Narzack fucked around with this message at 02:23 on Mar 26, 2018

Basebf555
Feb 29, 2008

The greatest sensual pleasure there is is to know the desires of another!

Fun Shoe
I watched Peckinpah's The Killer Elite the other day and I thought it was not very good at all. Am I a bad person? I feel like I failed by not liking this movie because it's Caan and Duvall playing CIA assassins and what's not to like? I found the actual story to be extremely boring.

Wheat Loaf
Feb 13, 2012

by FactsAreUseless

Basebf555 posted:

I watched Peckinpah's The Killer Elite the other day and I thought it was not very good at all. Am I a bad person?
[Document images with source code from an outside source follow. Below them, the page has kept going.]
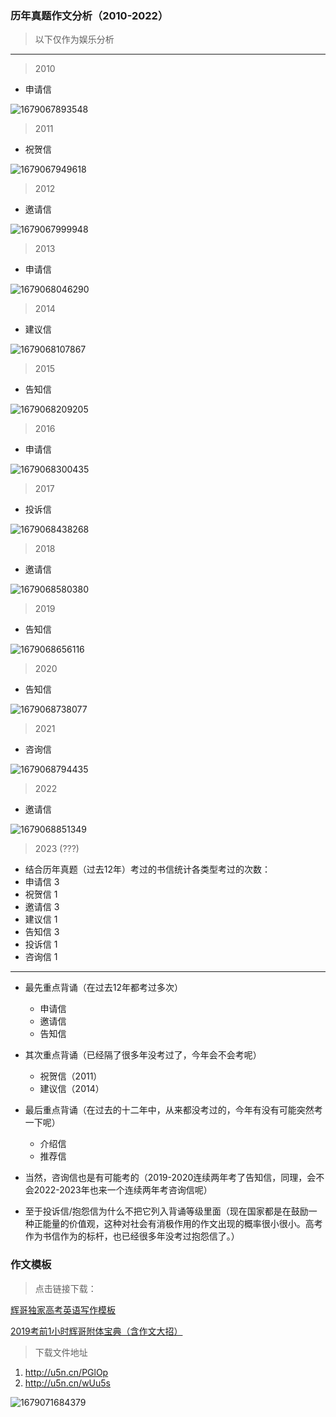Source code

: ### 历年真题作文分析（2010-2022）

> 以下仅作为娱乐分析

---

> 2010

- 申请信

![1679067893548](image/广东专升本作文押题/1679067893548.png)

> 2011

- 祝贺信

![1679067949618](image/广东专升本作文押题/1679067949618.png)

> 2012

- 邀请信

![1679067999948](image/广东专升本作文押题/1679067999948.png)

> 2013

- 申请信

![1679068046290](image/广东专升本作文押题/1679068046290.png)

> 2014

- 建议信

![1679068107867](image/广东专升本作文押题/1679068107867.png)

> 2015

- 告知信

![1679068209205](image/广东专升本作文押题/1679068209205.png)

> 2016

- 申请信

![1679068300435](image/广东专升本作文押题/1679068300435.png)

> 2017

- 投诉信

![1679068438268](image/广东专升本作文押题/1679068438268.png)

> 2018

- 邀请信

![1679068580380](image/广东专升本作文押题/1679068580380.png)

> 2019

- 告知信

![1679068656116](image/广东专升本作文押题/1679068656116.png)

> 2020

- 告知信

![1679068738077](image/广东专升本作文押题/1679068738077.png)

> 2021

- 咨询信

![1679068794435](image/广东专升本作文押题/1679068794435.png)

> 2022

- 邀请信

![1679068851349](image/广东专升本作文押题/1679068851349.png)

> 2023 (???)

- 结合历年真题（过去12年）考过的书信统计各类型考过的次数：
- 申请信 3
- 祝贺信 1
- 邀请信 3
- 建议信 1
- 告知信 3
- 投诉信 1
- 咨询信 1

---

- 最先重点背诵（在过去12年都考过多次）

  - 申请信
  - 邀请信
  - 告知信
- 其次重点背诵（已经隔了很多年没考过了，今年会不会考呢）

  - 祝贺信（2011）
  - 建议信（2014）
- 最后重点背诵（在过去的十二年中，从来都没考过的，今年有没有可能突然考一下呢）

  - 介绍信
  - 推荐信
- 当然，咨询信也是有可能考的（2019-2020连续两年考了告知信，同理，会不会2022-2023年也来一个连续两年考咨询信呢）
- 至于投诉信/抱怨信为什么不把它列入背诵等级里面（现在国家都是在鼓励一种正能量的价值观，这种对社会有消极作用的作文出现的概率很小很小。高考作为书信作为的标杆，也已经很多年没考过抱怨信了。）

### 作文模板

> 点击链接下载：

[辉哥独家高考英语写作模板](https://images.codeslive.top/doc/%E8%BE%89%E5%93%A5%E7%8B%AC%E5%AE%B6%E9%AB%98%E8%80%83%E8%8B%B1%E8%AF%AD%E5%86%99%E4%BD%9C%E6%A8%A1%E6%9D%BF.pdf)

[2019考前1小时辉哥附体宝典（含作文大招）](https://images.codeslive.top/doc/2019%E8%80%83%E5%89%8D1%E5%B0%8F%E6%97%B6%E8%BE%89%E5%93%A5%E9%99%84%E4%BD%93%E5%AE%9D%E5%85%B8%EF%BC%88%E5%90%AB%E4%BD%9C%E6%96%87%E5%A4%A7%E6%8B%9B%EF%BC%89.pdf)

> 下载文件地址

1. http://u5n.cn/PGlOp
2. http://u5n.cn/wUu5s

![1679071684379](image/广东专升本作文押题分析/1679071684379.jpg)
I feel like I failed by not liking this movie because it's Caan and Duvall playing CIA assassins and what's not to like? I found the actual story to be extremely boring.

I think that's the one Caan says he did because someone told him it would be great to be able to say, "I worked with Sam Peckinpah," and he wasn't really into it.

I've only ever seen two Peckinpah movies off the top of my head (The Wild Bunch, obviously, and Bring Me the Head of Alfredo Garcia - both very good in my book).

Basebf555
Feb 29, 2008

The greatest sensual pleasure there is is to know the desires of another!

Fun Shoe
Yea I've only seen The Wild Bunch, but it's great so I've been seeking out more Peckinpah. Bring Me the Head of Alfredo Garcia is the one I really want to track down but I haven't found it streaming anywhere yet.

Wheat Loaf
Feb 13, 2012

by FactsAreUseless
Curiously, The Wild Bunch is one of the two dvds I own where you have to flip the disc halfway through to finish watching the movie (the other is Goodfellas, of all things).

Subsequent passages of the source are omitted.